Plain-text document sources
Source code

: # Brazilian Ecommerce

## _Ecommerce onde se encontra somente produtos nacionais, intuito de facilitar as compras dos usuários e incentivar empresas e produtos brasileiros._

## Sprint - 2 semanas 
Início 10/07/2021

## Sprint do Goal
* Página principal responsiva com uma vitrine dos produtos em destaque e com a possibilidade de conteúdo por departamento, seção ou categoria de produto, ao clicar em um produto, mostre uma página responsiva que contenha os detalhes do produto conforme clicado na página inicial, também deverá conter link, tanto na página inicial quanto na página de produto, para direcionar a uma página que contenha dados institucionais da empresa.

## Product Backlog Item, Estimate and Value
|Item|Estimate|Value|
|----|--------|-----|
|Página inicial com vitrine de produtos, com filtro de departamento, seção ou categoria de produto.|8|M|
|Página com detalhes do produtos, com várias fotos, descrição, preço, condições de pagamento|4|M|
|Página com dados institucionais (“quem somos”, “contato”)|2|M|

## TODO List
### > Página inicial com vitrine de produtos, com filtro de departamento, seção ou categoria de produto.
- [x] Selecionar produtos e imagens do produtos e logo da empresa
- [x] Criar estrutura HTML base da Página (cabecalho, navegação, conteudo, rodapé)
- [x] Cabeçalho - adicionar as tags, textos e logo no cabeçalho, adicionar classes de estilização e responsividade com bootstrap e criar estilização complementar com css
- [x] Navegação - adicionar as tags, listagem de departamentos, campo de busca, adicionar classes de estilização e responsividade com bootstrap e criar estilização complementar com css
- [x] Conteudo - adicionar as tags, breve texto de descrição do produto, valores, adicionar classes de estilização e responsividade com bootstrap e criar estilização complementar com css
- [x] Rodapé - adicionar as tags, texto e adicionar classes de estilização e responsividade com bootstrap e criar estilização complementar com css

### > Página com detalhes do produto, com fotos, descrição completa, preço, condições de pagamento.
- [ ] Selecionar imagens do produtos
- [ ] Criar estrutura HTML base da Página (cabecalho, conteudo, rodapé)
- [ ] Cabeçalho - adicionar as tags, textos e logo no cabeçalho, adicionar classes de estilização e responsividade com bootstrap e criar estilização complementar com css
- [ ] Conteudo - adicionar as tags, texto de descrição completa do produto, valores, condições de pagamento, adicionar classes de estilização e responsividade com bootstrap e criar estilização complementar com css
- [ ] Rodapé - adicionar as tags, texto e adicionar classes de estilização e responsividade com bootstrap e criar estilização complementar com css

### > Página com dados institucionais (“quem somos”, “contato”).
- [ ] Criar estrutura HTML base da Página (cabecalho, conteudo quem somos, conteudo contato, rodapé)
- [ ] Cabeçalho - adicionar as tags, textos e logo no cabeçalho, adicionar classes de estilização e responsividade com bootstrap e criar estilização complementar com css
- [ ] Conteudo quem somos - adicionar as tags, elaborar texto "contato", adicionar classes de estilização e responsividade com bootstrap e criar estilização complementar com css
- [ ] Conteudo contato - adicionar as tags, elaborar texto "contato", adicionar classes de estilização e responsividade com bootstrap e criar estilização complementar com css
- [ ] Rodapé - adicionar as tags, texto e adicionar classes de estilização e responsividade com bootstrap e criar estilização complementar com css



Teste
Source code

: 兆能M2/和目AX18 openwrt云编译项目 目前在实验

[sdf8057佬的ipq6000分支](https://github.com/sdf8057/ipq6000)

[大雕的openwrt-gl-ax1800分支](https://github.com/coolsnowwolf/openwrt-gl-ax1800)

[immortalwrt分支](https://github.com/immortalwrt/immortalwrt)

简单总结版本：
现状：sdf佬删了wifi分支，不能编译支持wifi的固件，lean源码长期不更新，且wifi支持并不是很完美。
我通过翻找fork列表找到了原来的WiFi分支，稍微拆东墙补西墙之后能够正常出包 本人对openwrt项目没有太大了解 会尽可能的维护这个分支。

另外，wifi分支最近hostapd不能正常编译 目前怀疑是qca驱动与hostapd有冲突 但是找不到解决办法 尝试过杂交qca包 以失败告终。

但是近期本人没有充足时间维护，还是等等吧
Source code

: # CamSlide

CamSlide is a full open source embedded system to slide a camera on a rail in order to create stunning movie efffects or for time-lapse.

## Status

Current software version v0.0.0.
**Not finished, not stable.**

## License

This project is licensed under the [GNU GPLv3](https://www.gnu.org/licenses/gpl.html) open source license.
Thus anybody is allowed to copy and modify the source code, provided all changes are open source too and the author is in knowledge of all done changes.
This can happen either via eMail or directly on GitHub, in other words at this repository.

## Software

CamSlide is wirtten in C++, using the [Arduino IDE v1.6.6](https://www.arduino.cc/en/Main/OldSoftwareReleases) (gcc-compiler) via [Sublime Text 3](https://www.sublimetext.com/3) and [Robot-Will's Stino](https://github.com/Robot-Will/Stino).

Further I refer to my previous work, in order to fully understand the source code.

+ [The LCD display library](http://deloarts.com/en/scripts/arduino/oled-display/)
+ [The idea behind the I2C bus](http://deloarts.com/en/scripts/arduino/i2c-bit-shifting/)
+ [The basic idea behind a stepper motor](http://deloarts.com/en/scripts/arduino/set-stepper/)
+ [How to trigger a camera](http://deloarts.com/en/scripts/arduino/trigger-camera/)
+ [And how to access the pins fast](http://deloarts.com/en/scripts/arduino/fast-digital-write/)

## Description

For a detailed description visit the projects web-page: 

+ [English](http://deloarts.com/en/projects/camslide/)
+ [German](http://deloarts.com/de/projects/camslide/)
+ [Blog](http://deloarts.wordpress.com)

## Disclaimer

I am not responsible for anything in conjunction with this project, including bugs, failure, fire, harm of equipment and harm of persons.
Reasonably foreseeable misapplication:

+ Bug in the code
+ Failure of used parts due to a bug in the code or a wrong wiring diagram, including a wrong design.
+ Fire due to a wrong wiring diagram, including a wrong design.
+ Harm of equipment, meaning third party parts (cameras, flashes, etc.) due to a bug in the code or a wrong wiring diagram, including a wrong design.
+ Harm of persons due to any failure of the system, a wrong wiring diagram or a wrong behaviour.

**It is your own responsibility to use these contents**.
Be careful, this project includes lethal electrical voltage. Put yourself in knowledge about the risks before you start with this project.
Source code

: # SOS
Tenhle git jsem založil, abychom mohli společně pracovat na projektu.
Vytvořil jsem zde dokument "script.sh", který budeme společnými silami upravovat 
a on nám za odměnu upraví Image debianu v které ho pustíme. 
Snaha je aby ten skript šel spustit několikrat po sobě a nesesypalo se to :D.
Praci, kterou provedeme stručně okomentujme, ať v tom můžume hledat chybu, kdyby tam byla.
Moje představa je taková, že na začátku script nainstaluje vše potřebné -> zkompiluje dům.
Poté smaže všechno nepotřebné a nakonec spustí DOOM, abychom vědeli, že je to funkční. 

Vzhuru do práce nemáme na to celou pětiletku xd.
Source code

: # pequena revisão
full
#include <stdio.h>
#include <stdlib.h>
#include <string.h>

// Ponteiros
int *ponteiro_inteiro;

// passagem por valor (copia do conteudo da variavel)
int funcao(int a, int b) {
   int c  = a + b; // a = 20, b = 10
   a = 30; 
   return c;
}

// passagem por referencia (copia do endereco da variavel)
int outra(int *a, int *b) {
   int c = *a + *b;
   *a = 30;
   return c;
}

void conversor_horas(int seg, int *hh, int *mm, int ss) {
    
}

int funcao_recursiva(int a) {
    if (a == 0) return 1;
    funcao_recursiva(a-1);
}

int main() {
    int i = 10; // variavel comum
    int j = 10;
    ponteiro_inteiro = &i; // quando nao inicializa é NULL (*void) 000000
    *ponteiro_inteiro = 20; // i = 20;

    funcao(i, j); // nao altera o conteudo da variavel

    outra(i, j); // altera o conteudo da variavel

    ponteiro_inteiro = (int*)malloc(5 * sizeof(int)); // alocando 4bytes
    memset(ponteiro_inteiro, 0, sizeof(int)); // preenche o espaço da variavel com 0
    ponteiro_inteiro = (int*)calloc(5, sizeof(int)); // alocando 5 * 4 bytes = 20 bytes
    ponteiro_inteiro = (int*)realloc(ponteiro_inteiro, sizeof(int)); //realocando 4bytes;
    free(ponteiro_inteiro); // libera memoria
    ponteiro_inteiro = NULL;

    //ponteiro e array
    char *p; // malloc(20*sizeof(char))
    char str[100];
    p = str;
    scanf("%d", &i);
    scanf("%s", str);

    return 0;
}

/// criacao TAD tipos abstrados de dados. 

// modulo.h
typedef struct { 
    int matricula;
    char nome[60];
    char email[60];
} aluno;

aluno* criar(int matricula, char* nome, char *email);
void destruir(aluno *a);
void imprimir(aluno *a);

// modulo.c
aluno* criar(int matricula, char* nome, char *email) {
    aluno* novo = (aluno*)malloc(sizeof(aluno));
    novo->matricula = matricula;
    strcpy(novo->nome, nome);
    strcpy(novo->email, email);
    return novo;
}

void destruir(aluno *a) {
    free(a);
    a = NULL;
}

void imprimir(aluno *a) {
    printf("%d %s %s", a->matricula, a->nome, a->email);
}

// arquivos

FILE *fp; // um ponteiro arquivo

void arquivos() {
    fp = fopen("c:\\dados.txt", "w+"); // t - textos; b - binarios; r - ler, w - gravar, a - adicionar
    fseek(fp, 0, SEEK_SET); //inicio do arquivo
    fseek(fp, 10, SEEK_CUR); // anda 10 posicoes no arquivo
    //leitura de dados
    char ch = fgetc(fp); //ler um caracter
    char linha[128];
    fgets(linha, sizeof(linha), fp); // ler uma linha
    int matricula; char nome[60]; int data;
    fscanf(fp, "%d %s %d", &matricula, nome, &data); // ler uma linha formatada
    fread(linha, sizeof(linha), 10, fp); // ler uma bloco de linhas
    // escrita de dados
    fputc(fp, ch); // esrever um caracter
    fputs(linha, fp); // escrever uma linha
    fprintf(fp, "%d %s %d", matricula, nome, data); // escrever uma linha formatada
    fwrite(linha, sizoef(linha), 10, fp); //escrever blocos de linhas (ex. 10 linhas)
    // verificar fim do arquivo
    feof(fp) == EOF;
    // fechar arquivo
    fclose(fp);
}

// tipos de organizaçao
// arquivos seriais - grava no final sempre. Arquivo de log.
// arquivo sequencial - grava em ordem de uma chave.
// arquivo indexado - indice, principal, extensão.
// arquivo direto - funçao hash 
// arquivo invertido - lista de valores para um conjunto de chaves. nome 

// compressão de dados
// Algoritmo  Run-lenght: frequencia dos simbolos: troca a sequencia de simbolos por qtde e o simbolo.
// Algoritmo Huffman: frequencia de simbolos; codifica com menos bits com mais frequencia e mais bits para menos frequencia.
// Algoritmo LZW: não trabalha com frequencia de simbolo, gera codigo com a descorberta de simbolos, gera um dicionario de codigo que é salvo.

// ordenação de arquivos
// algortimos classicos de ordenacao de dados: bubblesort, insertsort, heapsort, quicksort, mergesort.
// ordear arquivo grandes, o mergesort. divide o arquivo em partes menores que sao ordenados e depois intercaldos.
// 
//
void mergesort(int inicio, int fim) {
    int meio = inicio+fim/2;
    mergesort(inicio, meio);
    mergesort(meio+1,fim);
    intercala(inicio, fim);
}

DIRECTIONS FOR THIS TASK. Give the exact lines, and only those, from the line containing "int matricula; char nome[60]; int data;" through the line containing "de chaves. nome" in the entries above.

OUTPUT FOR THIS EXERCISE.
    int matricula; char nome[60]; int data;
    fscanf(fp, "%d %s %d", &matricula, nome, &data); // ler uma linha formatada
    fread(linha, sizeof(linha), 10, fp); // ler uma bloco de linhas
    // escrita de dados
    fputc(fp, ch); // esrever um caracter
    fputs(linha, fp); // escrever uma linha
    fprintf(fp, "%d %s %d", matricula, nome, data); // escrever uma linha formatada
    fwrite(linha, sizoef(linha), 10, fp); //escrever blocos de linhas (ex. 10 linhas)
    // verificar fim do arquivo
    feof(fp) == EOF;
    // fechar arquivo
    fclose(fp);
}

// tipos de organizaçao
// arquivos seriais - grava no final sempre. Arquivo de log.
// arquivo sequencial - grava em ordem de uma chave.
// arquivo indexado - indice, principal, extensão.
// arquivo direto - funçao hash 
// arquivo invertido - lista de valores para um conjunto de chaves. nome 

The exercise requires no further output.